In the realm of weather analysis and prediction, the significance of accurate and reliable data cannot be overstated. We continuously endeavour to improve our in-house software “Climate Cypher” in various aspects to generate more reliable weather and climate files. Reducing uncertainty requires a range of verification and analyses techniques. However, with more than 33 years of hourly data it is not feasible to re-check all raw data manually within limited time and resources.
Currently, we are verifying our latest Australian weather and climate data which includes observations from the period 1990-2022. We are reviewing the results by implementing a rigorous Quality Assurance (QA) process for the high priority 11 sites – the eight capital cities plus three additional locations to provide full coverage across the NCC climate zones – before releasing the data for client application.
In this article we share a few examples from this work, demonstrating how we are enhancing and improving our data. Parts of our QA process are outlined below:
1. Output visualisation
Following the creation of files in the TMY2 format containing hourly data across the full 33 years, we generate visualisations of statistics (in most cases this is monthly maxima, minima and averages) for the following parameters:
- Dry Bulb Temperature (DBT)
- Dew Point Temperature (DPT)
- Relative Humidity (RH)
- Global Horizontal Irradiation (GHI)
- Direct Normal Irradiation (DNI)
- Diffuse Horizontal Irradiation (DIF)
- Cloud Cover (CC)
- Wind Speed (WS)
2. Trend Analysis for Error Detection
By analysing these visualisations, we can swiftly identify trends including seasonal profiles and long-term climatic shifts. This makes it easier to spot unusual patterns and target suspicious trends for thorough investigation. A few examples of these seasonal (monthly) and longer-term charts are shown below:
Yearly Trend

Monthly Trend

3. Raw Data and Code Examination
Where we identify an unexpected result, we review the raw data (observations and instrument measurements) along with relevant sections of our code. This helps to uncover the source of any aberrant output.
4. Improvement
Once the underlying issue is understood, we enhance our code or communicate with our data providers (in most cases this is the Australian Bureau of Meteorology, BoM) to review the source and/or extraction of raw data.
5. Verification of Updated Output
Upon completion of improvements, we execute an updated version of Climate Cypher and compare its output with the previous version’s results.

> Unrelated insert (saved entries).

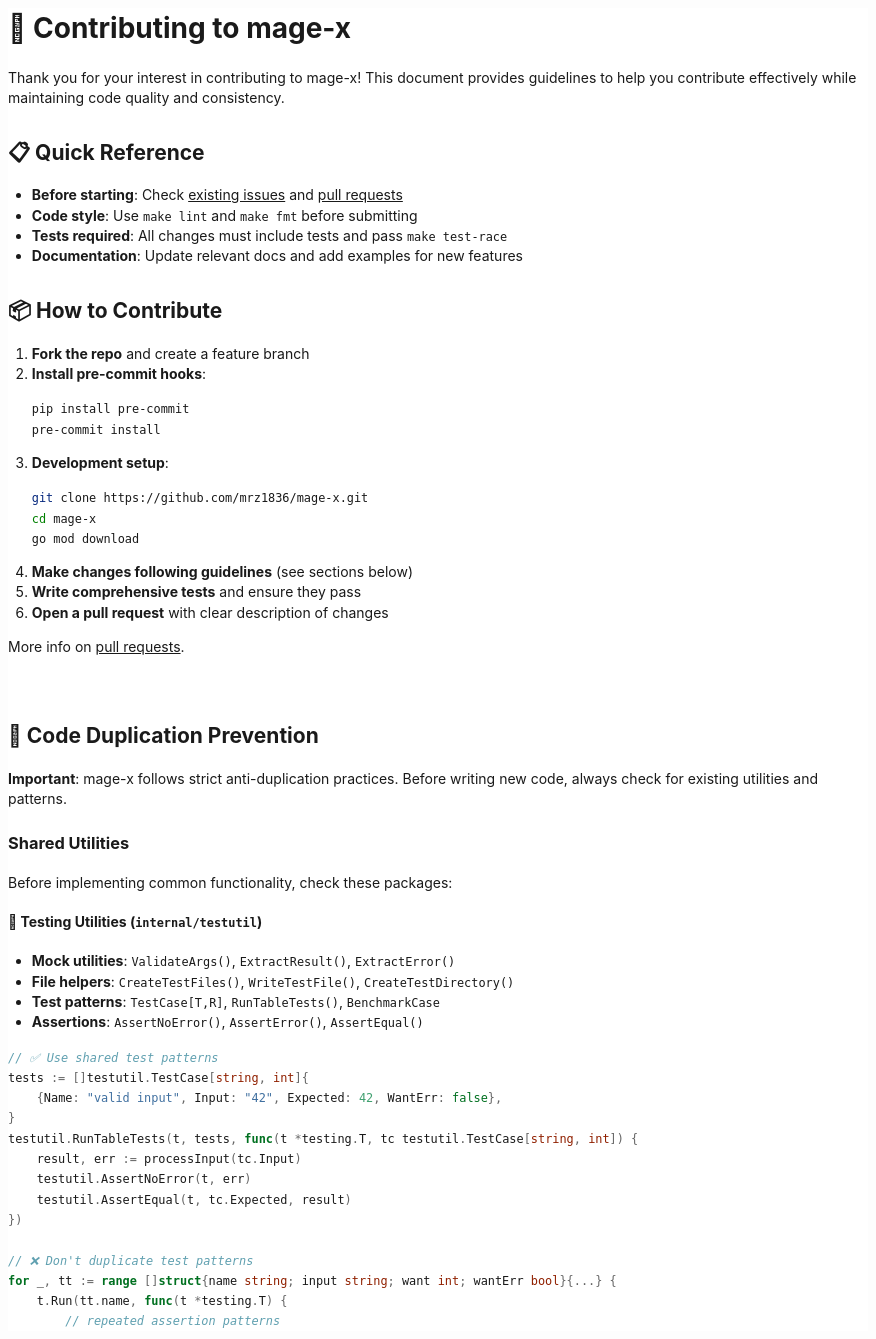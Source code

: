 # 🤝 Contributing to mage-x

Thank you for your interest in contributing to mage-x! This document provides guidelines to help you contribute effectively while maintaining code quality and consistency.

## 📋 Quick Reference

- **Before starting**: Check [existing issues](../../issues) and [pull requests](../../pulls)
- **Code style**: Use `make lint` and `make fmt` before submitting
- **Tests required**: All changes must include tests and pass `make test-race`
- **Documentation**: Update relevant docs and add examples for new features

## 📦 How to Contribute

1. **Fork the repo** and create a feature branch
2. **Install pre-commit hooks**:
   ```bash
   pip install pre-commit
   pre-commit install
   ```
3. **Development setup**:
   ```bash
   git clone https://github.com/mrz1836/mage-x.git
   cd mage-x
   go mod download
   ```
4. **Make changes following guidelines** (see sections below)
5. **Write comprehensive tests** and ensure they pass
6. **Open a pull request** with clear description of changes

More info on [pull requests](http://help.github.com/pull-requests/).

<br/>

## 🔄 Code Duplication Prevention

**Important**: mage-x follows strict anti-duplication practices. Before writing new code, always check for existing utilities and patterns.

### Shared Utilities

Before implementing common functionality, check these packages:

#### 🧪 Testing Utilities (`internal/testutil`)
- **Mock utilities**: `ValidateArgs()`, `ExtractResult()`, `ExtractError()`
- **File helpers**: `CreateTestFiles()`, `WriteTestFile()`, `CreateTestDirectory()`
- **Test patterns**: `TestCase[T,R]`, `RunTableTests()`, `BenchmarkCase`
- **Assertions**: `AssertNoError()`, `AssertError()`, `AssertEqual()`

```go
// ✅ Use shared test patterns
tests := []testutil.TestCase[string, int]{
    {Name: "valid input", Input: "42", Expected: 42, WantErr: false},
}
testutil.RunTableTests(t, tests, func(t *testing.T, tc testutil.TestCase[string, int]) {
    result, err := processInput(tc.Input)
    testutil.AssertNoError(t, err)
    testutil.AssertEqual(t, tc.Expected, result)
})

// ❌ Don't duplicate test patterns
for _, tt := range []struct{name string; input string; want int; wantErr bool}{...} {
    t.Run(tt.name, func(t *testing.T) {
        // repeated assertion patterns
```
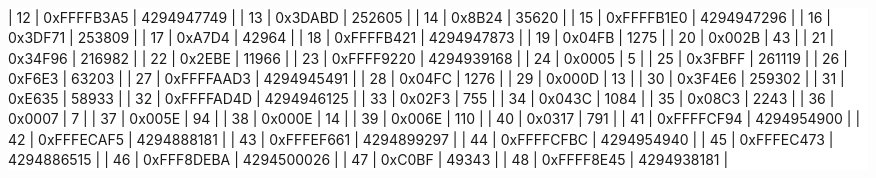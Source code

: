 |      12 | 0xFFFFB3A5  |  4294947749 |
|      13 | 0x3DABD     |      252605 |
|      14 | 0x8B24      |       35620 |
|      15 | 0xFFFFB1E0  |  4294947296 |
|      16 | 0x3DF71     |      253809 |
|      17 | 0xA7D4      |       42964 |
|      18 | 0xFFFFB421  |  4294947873 |
|      19 | 0x04FB      |        1275 |
|      20 | 0x002B      |          43 |
|      21 | 0x34F96     |      216982 |
|      22 | 0x2EBE      |       11966 |
|      23 | 0xFFFF9220  |  4294939168 |
|      24 | 0x0005      |           5 |
|      25 | 0x3FBFF     |      261119 |
|      26 | 0xF6E3      |       63203 |
|      27 | 0xFFFFAAD3  |  4294945491 |
|      28 | 0x04FC      |        1276 |
|      29 | 0x000D      |          13 |
|      30 | 0x3F4E6     |      259302 |
|      31 | 0xE635      |       58933 |
|      32 | 0xFFFFAD4D  |  4294946125 |
|      33 | 0x02F3      |         755 |
|      34 | 0x043C      |        1084 |
|      35 | 0x08C3      |        2243 |
|      36 | 0x0007      |           7 |
|      37 | 0x005E      |          94 |
|      38 | 0x000E      |          14 |
|      39 | 0x006E      |         110 |
|      40 | 0x0317      |         791 |
|      41 | 0xFFFFCF94  |  4294954900 |
|      42 | 0xFFFECAF5  |  4294888181 |
|      43 | 0xFFFEF661  |  4294899297 |
|      44 | 0xFFFFCFBC  |  4294954940 |
|      45 | 0xFFFEC473  |  4294886515 |
|      46 | 0xFFF8DEBA  |  4294500026 |
|      47 | 0xC0BF      |       49343 |
|      48 | 0xFFFF8E45  |  4294938181 |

If the new output aligns with expectations, it’s deemed suitable for release. Otherwise, we revisit the code and raw data examination process.
Case Study: Cloud Cover
One recent enhancement involved a challenge with Cloud Cover using ground ceilometer observations wherever available instead of the more readily accessible estimates from geo-stationary satellite observations. Here we detail our improvement process for illustration.
Case 1 Unexpected trend in Cloud Cover for a specific period in Sydney
The TMY2 format reports Cloud Cover as tenths of sky that are covered in cloud. When reviewing our Sydney data, our concerns were raised by a prolonged period of low average of Cloud Cover indicating relatively clear sky which did not fit with seasonal profiles in the years prior and following.
Our investigations revealed that the average cloud cover reported in the source Meteorological Aerodrome Reports (MetAR data) between 2001 and 2005 was significantly lower than expected. This coincided with abnormal flags in the MetAR data which we had interpreted as “clear sky” but are also an indication of missing values arising from (for example) failures in the observation or recording equipment. The flag indicates that no clouds were detected below 12,500 ft, while we are conscious that actual cloud can reach significantly higher.
We adjusted our code to consider other reports of the observation, lowering our prioritisation of the MetAR data in these instances and resulting in a more typical average cloud cover result from 2001 to 2005.
The charts below refer to software version numbers which trace the following update history:
v.3.12.2 : Add linear interpolation for missing values.
v.3.12.4 : Adjust source (MetAR) data interpretation.
v.3.12.5 : Adjust MetAR clear sky flag interpretation.
v.3.12.6 : Update code for the format change (null to 0).
Before

After

Case 2 Unexpected trend in Cloud Cover for a specific period in Darwin
Similar concerns emerged in Darwin, where the Cloud Cover appeared to drop significantly after 2001 and maintain this trend. The period 2001-2017 seems to have been affected by the same issue described above for Sydney, but further investigation showed a different issue arising after 2017: null values in the MetAR source data were indicated with values of 0. Because the BoM data generally eschews nil values for cloud cover, our code was not prepared for this!
In the end, an updated version of Climate Cypher (v3.12.6) was created to revise our interpretation, and a more accurate and reasonable trend of cloud cover was produced.
Before

After